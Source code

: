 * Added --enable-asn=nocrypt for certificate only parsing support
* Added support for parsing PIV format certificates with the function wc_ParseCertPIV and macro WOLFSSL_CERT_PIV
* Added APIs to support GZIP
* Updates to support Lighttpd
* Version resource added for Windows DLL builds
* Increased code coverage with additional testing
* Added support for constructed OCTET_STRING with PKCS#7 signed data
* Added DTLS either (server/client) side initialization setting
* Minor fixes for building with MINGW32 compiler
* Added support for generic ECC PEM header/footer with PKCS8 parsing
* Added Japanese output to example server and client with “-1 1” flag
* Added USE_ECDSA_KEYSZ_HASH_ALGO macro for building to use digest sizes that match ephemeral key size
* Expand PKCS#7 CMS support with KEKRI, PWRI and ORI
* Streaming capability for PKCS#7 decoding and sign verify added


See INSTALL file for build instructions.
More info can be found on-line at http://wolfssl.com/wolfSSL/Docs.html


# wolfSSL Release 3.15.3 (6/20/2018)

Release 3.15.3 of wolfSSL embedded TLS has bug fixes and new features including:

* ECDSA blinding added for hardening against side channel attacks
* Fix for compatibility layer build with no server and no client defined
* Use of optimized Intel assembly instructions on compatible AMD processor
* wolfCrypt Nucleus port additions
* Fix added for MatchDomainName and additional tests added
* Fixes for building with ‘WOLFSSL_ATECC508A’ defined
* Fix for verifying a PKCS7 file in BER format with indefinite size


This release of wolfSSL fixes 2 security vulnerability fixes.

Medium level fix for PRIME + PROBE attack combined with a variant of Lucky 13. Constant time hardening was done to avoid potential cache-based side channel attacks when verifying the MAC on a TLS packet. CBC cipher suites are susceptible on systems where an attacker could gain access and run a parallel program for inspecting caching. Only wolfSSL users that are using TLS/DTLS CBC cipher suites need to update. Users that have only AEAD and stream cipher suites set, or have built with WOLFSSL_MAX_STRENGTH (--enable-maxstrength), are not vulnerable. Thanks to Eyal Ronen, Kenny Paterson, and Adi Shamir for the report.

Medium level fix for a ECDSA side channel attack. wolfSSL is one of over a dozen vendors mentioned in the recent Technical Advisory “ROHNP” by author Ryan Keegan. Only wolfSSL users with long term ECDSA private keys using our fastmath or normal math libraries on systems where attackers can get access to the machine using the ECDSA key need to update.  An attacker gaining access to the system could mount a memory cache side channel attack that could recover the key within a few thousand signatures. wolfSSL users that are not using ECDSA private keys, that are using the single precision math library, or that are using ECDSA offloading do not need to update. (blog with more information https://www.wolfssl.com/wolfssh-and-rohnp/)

· · · · ·

## Exercise aim
With "parsing" as the word to match, copy each line of the records that has it.

## Exercise output
: * Added --enable-asn=nocrypt for certificate only parsing support
* Added support for parsing PIV format certificates with the function wc_ParseCertPIV and macro WOLFSSL_CERT_PIV
* Added support for generic ECC PEM header/footer with PKCS8 parsing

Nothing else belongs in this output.